The other thing Barbenheimer made me think about this year is, to reduce it to one word, stakes. I’ll explain, but before I do, it might be useful to share my Top 10:

Anatomy of a Fall
The Holdovers
Killers of the Flower Moon
May December
Perfect Days
Poor Things
You Hurt My Feelings
The Zone of Interest

My next nine (I’m leaving at least one slot open for the many movies on your lists that I still have to see): All of Us Strangers, American Fiction, Nyad, Passages, Past Lives, Saltburn, Showing Up, A Thousand and One, Tótem

Back to stakes. Barbie and Oppenheimer both cleared a hurdle that, for me, is essential—while I was watching, I very much wanted to see how everything turned out. This despite the fact that Oppenheimer’s outcome is already one of the most debated events of the 20th century and that Barbie and Ken are, frankly, plastic dolls. It didn’t matter; I wanted to know on what precipice Nolan would leave his version of J. Robert Oppenheimer and thus round out his dialectical fission/fusion vision, and I wanted to know just as badly what Gerwig had decided would constitute a win for her Barbie (and for her Ken). Make me care. That’s not too much to ask, and yet, it’s everything.

It also connects to the year’s other big box-office story, the dark mirror of Barbenheimer: 2023 did not mark the end of superhero movies, but it absolutely marked the end of the superhero-movie phenomenon.
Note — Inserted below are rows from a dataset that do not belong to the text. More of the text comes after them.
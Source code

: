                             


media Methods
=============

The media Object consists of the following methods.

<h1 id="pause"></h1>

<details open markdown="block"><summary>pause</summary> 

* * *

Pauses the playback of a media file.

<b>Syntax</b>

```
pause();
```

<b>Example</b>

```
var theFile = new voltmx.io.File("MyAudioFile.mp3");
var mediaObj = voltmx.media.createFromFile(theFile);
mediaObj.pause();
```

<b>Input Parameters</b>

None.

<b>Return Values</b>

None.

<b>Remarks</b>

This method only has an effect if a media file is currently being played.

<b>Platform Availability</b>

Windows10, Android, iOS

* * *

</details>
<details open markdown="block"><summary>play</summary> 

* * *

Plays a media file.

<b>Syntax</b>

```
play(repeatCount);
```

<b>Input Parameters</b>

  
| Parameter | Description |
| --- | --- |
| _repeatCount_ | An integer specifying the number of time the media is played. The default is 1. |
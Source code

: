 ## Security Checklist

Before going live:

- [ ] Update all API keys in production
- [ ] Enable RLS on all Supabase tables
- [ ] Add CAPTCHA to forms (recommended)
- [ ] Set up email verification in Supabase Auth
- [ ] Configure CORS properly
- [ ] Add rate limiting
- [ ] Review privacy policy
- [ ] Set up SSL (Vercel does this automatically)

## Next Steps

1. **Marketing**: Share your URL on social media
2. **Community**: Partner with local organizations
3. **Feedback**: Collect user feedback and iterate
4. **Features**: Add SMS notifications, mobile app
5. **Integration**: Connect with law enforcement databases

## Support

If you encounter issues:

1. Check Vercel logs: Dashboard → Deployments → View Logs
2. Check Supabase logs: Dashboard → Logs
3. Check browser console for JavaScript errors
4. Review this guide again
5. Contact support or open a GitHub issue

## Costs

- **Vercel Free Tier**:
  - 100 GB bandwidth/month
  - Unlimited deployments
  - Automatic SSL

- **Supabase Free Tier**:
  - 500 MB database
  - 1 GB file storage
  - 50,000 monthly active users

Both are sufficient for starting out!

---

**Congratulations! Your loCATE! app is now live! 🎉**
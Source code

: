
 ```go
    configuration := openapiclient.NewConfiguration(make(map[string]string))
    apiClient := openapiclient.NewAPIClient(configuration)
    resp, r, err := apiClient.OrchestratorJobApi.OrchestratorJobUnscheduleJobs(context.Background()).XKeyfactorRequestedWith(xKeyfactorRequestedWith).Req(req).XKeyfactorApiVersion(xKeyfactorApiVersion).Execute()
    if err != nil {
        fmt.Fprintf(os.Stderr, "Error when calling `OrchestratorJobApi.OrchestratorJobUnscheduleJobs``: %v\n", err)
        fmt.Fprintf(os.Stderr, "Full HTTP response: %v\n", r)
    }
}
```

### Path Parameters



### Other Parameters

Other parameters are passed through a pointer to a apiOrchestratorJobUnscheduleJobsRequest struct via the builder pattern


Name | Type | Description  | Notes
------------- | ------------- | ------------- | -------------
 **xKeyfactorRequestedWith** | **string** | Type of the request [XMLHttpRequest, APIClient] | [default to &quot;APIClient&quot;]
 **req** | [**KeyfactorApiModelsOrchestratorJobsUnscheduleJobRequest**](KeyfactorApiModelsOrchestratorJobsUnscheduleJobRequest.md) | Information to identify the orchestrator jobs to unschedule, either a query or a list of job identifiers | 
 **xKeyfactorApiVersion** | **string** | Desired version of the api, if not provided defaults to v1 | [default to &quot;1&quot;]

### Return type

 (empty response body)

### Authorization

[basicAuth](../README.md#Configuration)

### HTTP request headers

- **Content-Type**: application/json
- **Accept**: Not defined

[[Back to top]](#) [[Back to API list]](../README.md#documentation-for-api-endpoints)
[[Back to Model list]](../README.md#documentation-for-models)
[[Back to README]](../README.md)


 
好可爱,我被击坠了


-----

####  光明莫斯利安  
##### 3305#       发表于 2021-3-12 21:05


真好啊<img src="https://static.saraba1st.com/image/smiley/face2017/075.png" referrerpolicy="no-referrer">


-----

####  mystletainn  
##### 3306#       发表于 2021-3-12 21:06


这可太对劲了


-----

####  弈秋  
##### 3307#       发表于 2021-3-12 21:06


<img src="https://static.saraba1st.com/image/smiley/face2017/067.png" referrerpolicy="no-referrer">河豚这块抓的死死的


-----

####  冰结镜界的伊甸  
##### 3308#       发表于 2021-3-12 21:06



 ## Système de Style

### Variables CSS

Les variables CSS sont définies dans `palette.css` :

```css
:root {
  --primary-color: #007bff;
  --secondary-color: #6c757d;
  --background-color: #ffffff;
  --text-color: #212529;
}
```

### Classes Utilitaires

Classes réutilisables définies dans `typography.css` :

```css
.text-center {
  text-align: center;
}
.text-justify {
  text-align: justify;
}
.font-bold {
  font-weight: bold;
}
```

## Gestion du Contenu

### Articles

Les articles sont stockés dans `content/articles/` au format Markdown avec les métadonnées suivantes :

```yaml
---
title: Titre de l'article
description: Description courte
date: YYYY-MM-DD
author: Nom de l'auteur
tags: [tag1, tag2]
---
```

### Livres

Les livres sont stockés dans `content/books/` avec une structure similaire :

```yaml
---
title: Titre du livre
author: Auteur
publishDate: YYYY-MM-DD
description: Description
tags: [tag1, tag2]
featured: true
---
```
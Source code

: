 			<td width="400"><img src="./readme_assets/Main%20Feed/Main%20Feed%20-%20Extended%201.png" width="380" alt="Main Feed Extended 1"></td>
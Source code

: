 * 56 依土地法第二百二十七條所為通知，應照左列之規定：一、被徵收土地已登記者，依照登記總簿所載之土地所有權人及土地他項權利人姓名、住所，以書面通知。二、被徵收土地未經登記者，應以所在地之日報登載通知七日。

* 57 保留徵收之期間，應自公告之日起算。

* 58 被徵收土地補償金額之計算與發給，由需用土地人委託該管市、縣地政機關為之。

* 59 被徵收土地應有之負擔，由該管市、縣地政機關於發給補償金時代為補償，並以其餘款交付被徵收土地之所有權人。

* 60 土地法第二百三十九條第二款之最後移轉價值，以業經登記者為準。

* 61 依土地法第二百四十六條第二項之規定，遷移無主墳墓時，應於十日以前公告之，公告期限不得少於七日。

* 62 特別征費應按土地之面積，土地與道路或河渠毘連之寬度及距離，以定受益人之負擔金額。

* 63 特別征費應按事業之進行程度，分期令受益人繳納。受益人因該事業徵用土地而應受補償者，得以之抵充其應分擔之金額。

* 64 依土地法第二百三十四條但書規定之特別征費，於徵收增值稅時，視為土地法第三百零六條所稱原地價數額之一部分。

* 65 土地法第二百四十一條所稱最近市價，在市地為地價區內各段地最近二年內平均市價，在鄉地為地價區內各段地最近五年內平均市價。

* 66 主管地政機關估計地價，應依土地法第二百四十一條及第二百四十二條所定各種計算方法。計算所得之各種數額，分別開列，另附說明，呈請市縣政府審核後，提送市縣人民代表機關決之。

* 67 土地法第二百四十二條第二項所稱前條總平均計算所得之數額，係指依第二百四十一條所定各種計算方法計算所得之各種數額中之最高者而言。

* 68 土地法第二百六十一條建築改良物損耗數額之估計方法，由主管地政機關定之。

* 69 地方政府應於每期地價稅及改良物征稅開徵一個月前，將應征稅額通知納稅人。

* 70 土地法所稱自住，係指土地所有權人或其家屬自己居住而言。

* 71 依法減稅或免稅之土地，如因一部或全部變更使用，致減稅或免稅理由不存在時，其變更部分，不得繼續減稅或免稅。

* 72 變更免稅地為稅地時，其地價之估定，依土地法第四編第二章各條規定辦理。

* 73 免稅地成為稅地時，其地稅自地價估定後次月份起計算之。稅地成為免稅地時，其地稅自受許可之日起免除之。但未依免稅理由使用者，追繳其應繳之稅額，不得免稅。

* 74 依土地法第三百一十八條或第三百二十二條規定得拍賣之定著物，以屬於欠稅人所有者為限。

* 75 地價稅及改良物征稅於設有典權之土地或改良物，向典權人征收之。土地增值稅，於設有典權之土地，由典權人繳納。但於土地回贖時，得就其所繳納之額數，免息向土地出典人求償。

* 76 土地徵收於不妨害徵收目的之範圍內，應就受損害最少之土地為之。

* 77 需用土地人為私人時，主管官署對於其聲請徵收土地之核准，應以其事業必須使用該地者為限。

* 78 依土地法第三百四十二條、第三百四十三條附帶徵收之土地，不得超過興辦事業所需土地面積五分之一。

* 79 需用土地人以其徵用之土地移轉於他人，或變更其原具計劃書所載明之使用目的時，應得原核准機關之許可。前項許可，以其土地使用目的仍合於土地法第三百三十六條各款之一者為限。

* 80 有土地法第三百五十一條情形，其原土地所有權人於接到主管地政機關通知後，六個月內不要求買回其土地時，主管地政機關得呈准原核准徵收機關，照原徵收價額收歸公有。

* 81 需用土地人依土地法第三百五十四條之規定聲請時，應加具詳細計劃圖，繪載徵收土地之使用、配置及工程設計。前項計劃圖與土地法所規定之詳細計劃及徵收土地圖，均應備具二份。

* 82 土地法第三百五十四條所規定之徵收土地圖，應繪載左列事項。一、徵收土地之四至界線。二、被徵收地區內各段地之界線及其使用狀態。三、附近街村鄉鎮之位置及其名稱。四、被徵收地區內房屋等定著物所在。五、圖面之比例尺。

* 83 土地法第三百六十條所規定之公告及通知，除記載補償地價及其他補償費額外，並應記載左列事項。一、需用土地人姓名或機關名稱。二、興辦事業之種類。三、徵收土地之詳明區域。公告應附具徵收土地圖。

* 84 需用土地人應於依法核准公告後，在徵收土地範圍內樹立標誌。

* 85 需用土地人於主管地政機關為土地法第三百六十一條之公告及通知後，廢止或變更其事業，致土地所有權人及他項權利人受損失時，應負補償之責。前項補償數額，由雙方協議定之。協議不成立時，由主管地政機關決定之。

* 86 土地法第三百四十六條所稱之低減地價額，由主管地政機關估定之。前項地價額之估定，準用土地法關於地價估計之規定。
At Warner Bros., three films—Shazam! Fury of the Gods, The Flash, and Blue Beetle—performed exactly as poorly as you might have predicted they would, given that they were preceded by a hugely publicized announcement from the studio that an epic five-movie-and-five-TV-series DC relaunch was coming in 2025, so, you know, meanwhile, here’s the last of the stuff that doesn’t really count. The move was an overt attempt to ape the success of Disney/Marvel, but an attempt that was so late in coming that by the time it did, Disney/Marvel was falling apart: Its lineup ranged from disappointing (Ant-Man and the Wasp: Quantumania) to big-but-won’t-reinvigorate-anything (Guardians of the Galaxy Vol. 3) to holy-crap-they’re-actually-in-trouble (The Marvels), by which point restored Disney emperor Bob Iger was taking a break from alienating every union in Hollywood to announce that the studio would soon be initiating a new Marvel policy that boils down to “We’re gonna make less stuff and maybe then you’ll want it more.”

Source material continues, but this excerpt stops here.